- _SUPPLIED ENTRIES_:
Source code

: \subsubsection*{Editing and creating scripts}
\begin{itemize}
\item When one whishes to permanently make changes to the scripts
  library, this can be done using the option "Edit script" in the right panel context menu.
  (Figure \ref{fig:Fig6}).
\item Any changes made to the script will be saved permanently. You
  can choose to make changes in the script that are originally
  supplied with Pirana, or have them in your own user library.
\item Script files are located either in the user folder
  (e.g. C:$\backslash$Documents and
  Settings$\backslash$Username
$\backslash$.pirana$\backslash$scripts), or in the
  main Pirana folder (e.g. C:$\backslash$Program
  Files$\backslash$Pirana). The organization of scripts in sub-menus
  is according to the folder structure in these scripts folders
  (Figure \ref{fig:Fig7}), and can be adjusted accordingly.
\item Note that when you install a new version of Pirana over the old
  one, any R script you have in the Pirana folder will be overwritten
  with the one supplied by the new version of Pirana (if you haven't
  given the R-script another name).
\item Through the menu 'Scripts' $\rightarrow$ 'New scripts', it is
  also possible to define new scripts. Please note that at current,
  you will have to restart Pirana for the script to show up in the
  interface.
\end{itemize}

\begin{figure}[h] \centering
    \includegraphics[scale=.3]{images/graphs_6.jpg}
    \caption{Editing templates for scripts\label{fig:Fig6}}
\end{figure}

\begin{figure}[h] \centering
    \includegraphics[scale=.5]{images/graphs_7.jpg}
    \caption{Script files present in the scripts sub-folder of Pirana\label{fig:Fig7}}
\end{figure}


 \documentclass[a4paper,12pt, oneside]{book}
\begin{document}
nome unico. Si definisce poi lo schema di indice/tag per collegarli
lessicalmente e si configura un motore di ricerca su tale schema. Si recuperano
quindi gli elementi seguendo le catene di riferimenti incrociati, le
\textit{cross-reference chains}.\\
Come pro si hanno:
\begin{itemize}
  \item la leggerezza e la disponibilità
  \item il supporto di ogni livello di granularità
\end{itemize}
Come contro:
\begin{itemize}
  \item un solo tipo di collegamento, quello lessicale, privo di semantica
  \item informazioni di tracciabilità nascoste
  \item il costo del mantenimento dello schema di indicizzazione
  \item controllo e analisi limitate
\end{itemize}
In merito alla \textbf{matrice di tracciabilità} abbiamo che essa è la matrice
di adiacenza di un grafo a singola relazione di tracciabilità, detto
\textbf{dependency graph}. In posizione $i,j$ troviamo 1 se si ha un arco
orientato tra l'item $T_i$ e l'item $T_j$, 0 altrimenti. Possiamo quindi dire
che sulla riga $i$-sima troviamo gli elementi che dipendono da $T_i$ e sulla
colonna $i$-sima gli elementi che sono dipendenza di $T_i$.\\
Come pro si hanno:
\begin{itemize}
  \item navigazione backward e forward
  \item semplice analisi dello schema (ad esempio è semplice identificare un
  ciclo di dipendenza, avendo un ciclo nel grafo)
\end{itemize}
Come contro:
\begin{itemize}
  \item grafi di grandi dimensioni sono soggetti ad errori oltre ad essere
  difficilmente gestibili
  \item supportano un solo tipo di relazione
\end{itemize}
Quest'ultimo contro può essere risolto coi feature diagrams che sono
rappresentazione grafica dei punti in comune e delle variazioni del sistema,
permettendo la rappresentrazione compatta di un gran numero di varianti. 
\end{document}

- _YOUR ASSIGNMENT_:
Copy exactly the stretch of data above from the line with "main Pirana folder" through the line with "lessicalmente e si", and omit all other lines.

- _RESPONSE TO THIS TASK_:
  main Pirana folder (e.g. C:$\backslash$Program
  Files$\backslash$Pirana). The organization of scripts in sub-menus
  is according to the folder structure in these scripts folders
  (Figure \ref{fig:Fig7}), and can be adjusted accordingly.
\item Note that when you install a new version of Pirana over the old
  one, any R script you have in the Pirana folder will be overwritten
  with the one supplied by the new version of Pirana (if you haven't
  given the R-script another name).
\item Through the menu 'Scripts' $\rightarrow$ 'New scripts', it is
  also possible to define new scripts. Please note that at current,
  you will have to restart Pirana for the script to show up in the
  interface.
\end{itemize}

\begin{figure}[h] \centering
    \includegraphics[scale=.3]{images/graphs_6.jpg}
    \caption{Editing templates for scripts\label{fig:Fig6}}
\end{figure}

\begin{figure}[h] \centering
    \includegraphics[scale=.5]{images/graphs_7.jpg}
    \caption{Script files present in the scripts sub-folder of Pirana\label{fig:Fig7}}
\end{figure}


 \documentclass[a4paper,12pt, oneside]{book}
\begin{document}
nome unico. Si definisce poi lo schema di indice/tag per collegarli
lessicalmente e si configura un motore di ricerca su tale schema. Si recuperano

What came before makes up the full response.